Re: [LKP] [lkp] [xfs] 68a9f5e700: aim7.jobs-per-min -13.6% regression

From: Linus Torvalds
Date: Tue Aug 16 2016 - 13:55:00 EST


Mel,
thanks for taking a look. Your theory sounds more complete than mine,
and since Dave is able to see the problem with 4.7, it would be nice
to hear about the 4.6 behavior and commit ede37713737 in particular.

That one seems more likely to affect contention than the zone/node one
I found during the merge window anyway, since it actually removes a
sleep in kswapd during congestion.

I've always preferred to see direct reclaim as the primary model for
reclaim, partly in order to throttle the actual "bad" process, but
also because "kswapd uses lots of CPU time" is such a nasty thing to
even begin guessing about.

So I have to admit to liking that "make kswapd sleep a bit if it's
just looping" logic that got removed in that commit.

And looking at DaveC's numbers, it really feels like it's not even
what we do inside the locked region that is the problem.

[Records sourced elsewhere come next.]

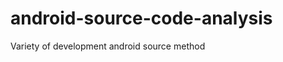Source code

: android-source-code-analysis
============================

Variety of development android source method
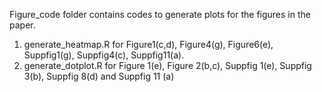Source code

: Figure_code folder contains codes to generate plots for the figures in the paper.
1. generate_heatmap.R for Figure1(c,d), Figure4(g), Figure6(e), Suppfig1(g), Suppfig4(c), Suppfig11(a).
2. generate_dotplot.R for Figure 1(e), Figure 2(b,c), Suppfig 1(e), Suppfig 3(b), Suppfig 8(d) and Suppfig 11 (a)
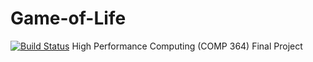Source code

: # Game-of-Life
[![Build Status](https://travis-ci.org/chernandez7/Game-of-Life.svg?branch=master)](https://travis-ci.org/chernandez7/Game-of-Life)
High Performance Computing (COMP 364) Final Project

Sure,
__delete_from_page_cache() (which is most of it) is at 1.86% of CPU
time (when including all the things it calls), but that still isn't
all that much. Especially when compared to just:

0.78% [kernel] [k] _raw_spin_unlock_irqrestore

from his flat profile. That's not some spinning wait, that's just
releasing the lock with a single write (and the popf, but while that's
an expensive instruction, it's just tens of cpu cycles).

So I'm more and more getting the feeling that it's not what we do
inside the lock that is problematic. I started out blaming memcg
accounting or something, but none of the numbers seem to back that up.
So it's primarily really just the fact that kswapd is simply hammering
on that lock way too much.

So yeah, I'm blaming kswapd itself doing something wrong. It's not a
problem in a single-node environment (since there's only one), but
with multiple nodes it clearly just devolves.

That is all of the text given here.